MIRANDA, EL FICTICIO
Con la vida que tuvo, es muy fácil imaginarse todo tipo de novelas, relatos, obras de teatro, poemas y demás basados en sus visicitudes, pero sorprendentemente, en el terreno de la ficción, en estos doscientos años que han transcurrido desde su fallecimiento, es más bien poco lo que se ha escrito. Por lo menos, a la hora de compararlo con la cantidad de textos de no ficción: claramente hay muchas menos ficciones. Pero hagamos un pequeño recorrido por las ficciones.
Quizá una de las primeras personas en Venezuela que escribiera sobre la existencia de Miranda fue un autor que yo quiero llamar el «Miranda Inmóvil», un personaje de una vasta cultura, semejante a la de Miranda, con su mismo apetito por los libros y obsesivo polígrafo que todo lo consigna. Me estoy refiriendo al fraile Juan Antonio Navarrete, que vivió prácticamente toda su vida en Caracas, encerrado en su convento, ocupando varias celdas donde coleccionó centenares de libros y donde escribió varios títulos y donde durante más de treinta años fue creando el único libro que conservamos de él: el Arca de letras y teatro universal, una enciclopedia que, semejante a las Etimologías de Isidoro de Sevilla, quiere contener todo el saber en orden alfabético.

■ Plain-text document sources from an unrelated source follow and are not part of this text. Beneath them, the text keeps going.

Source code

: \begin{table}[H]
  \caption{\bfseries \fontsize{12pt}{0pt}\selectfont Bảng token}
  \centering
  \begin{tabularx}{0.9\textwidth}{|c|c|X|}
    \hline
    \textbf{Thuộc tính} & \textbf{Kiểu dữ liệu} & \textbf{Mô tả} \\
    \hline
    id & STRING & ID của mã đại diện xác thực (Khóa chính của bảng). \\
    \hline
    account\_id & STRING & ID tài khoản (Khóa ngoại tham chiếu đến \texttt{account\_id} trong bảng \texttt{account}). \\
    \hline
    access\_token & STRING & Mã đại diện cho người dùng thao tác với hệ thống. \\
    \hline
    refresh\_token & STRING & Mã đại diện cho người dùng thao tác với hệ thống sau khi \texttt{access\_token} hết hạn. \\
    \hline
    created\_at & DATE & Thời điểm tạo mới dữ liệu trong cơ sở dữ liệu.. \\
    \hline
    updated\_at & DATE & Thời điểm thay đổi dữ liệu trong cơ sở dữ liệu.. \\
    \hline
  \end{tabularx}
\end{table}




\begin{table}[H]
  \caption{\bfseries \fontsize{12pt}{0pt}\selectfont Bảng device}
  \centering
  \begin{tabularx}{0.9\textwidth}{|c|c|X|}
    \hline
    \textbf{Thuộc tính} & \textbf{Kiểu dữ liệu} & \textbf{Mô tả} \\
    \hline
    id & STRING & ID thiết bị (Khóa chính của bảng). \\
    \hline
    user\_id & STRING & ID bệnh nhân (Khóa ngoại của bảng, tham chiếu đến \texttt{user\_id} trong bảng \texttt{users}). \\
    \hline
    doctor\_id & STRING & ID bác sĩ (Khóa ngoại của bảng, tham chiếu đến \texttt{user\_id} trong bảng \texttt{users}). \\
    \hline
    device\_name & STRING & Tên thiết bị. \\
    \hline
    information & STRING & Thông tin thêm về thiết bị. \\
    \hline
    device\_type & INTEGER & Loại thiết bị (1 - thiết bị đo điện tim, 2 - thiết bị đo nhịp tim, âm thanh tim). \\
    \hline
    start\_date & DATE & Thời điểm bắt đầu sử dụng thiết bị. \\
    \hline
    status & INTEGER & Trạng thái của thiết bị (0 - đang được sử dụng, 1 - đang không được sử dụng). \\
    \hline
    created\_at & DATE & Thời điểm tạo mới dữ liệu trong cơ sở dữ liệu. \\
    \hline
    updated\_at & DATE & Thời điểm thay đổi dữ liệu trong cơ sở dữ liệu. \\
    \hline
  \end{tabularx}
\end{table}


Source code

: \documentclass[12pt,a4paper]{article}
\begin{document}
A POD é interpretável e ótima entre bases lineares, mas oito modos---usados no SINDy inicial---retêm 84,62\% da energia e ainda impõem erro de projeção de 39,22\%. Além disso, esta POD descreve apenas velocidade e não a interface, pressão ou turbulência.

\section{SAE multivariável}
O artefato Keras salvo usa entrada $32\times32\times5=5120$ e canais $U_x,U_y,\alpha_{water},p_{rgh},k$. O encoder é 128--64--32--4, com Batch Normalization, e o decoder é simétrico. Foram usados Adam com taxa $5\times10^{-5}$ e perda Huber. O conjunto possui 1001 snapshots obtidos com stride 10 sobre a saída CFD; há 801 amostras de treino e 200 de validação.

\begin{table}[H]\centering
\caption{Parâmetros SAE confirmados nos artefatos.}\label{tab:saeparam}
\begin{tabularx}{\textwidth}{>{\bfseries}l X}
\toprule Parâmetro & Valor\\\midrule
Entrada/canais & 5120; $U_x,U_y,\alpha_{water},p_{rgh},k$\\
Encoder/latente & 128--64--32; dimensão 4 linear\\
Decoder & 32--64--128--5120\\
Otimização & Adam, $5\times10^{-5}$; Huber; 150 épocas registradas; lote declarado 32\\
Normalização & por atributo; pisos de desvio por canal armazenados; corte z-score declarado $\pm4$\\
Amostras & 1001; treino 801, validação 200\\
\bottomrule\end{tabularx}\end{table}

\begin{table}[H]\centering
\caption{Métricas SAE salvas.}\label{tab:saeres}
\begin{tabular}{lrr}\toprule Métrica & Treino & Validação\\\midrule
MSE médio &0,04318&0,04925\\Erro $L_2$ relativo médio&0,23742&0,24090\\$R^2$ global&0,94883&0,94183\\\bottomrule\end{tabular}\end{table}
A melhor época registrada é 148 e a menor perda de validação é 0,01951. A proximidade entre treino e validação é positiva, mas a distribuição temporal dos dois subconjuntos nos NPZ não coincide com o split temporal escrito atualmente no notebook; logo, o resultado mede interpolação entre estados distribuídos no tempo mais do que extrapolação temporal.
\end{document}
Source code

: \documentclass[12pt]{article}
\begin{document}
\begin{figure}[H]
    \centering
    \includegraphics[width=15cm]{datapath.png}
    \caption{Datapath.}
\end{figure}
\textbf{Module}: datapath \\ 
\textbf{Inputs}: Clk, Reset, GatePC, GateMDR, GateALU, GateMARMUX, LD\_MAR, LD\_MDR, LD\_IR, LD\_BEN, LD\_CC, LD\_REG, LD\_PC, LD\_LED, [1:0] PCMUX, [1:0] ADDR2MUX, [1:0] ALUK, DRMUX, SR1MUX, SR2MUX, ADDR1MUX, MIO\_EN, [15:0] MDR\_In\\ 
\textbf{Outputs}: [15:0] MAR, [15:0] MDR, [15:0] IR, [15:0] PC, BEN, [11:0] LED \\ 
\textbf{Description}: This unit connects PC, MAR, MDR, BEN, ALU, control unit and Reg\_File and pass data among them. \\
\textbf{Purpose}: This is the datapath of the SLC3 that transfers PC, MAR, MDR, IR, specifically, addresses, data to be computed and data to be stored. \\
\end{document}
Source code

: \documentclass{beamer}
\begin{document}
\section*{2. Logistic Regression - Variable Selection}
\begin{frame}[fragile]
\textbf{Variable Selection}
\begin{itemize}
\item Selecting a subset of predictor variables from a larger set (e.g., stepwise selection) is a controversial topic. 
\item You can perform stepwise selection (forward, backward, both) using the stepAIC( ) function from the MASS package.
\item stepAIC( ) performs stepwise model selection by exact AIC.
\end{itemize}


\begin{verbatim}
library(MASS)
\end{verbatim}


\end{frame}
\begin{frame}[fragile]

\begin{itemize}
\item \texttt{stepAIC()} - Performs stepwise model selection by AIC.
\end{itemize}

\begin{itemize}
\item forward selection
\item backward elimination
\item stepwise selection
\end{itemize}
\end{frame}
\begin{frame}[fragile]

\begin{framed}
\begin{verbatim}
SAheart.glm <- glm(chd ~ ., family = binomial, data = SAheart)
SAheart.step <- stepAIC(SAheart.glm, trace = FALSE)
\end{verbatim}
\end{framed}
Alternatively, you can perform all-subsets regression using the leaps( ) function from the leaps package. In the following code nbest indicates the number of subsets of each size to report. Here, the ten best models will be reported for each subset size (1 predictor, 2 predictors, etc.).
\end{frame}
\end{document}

En dicha obra, Navarrete da cuenta, en 1806, de la fracasada expedición mirandina a las costas de Coro y Ocumare: «Por los meses de febrero y marzo se han puesto en armas todas las tropas por todas las bocas y puertos de las costas de Caracas, por las invasiones y amenazas del enemigo inglés. Se han hecho rogaciones públicas en la ciudad, hasta con sermones. Un tal don Francisco Miranda, patricio de Caracas, anda fomentando la sublevación y tiene inquieta la provincia, anda por el mar y se hacen diligencias por apresarlo. […] Por el mes de julio día 11 se hizo en Puerto Cabello la justicia de diez reos, entre otros varios, que se cogieron en una goleta que acompañaban al citado Miranda, y venían a hacerse dueños con él del gobierno y pueblos. Se les cogieron entre el barco las banderas, armas, papeles, patentes de nombramiento en oficios y empleos de la provincia, que ya daba Miranda supuesto por suyo todo. Pero todo se quemó por mano del verdugo en público cadalso en la plaza de la ciudad de Caracas el día 4 de agosto».
Una aparición «estelar» la hace Miranda durante las luchas en defensa de la primera república venezolana, la conocida como «la Patria Boba», en un Corrido defensor de la legitimidad de la corona española, con estructura estrófica de glosa, donde no le desean nada bueno:
«Miranda debe morir / Roscio ser decapitado / Arévalo consumido / Espejo descuartizado. // A Venezuela intimó / Miranda con imprudencia / que contra España juró; / a muchos también mandó / al cadalso a conducir; / hizo la muerte sufrir / a dos sacerdotes santos. / Cometiendo excesos tantos / Miranda debe morir».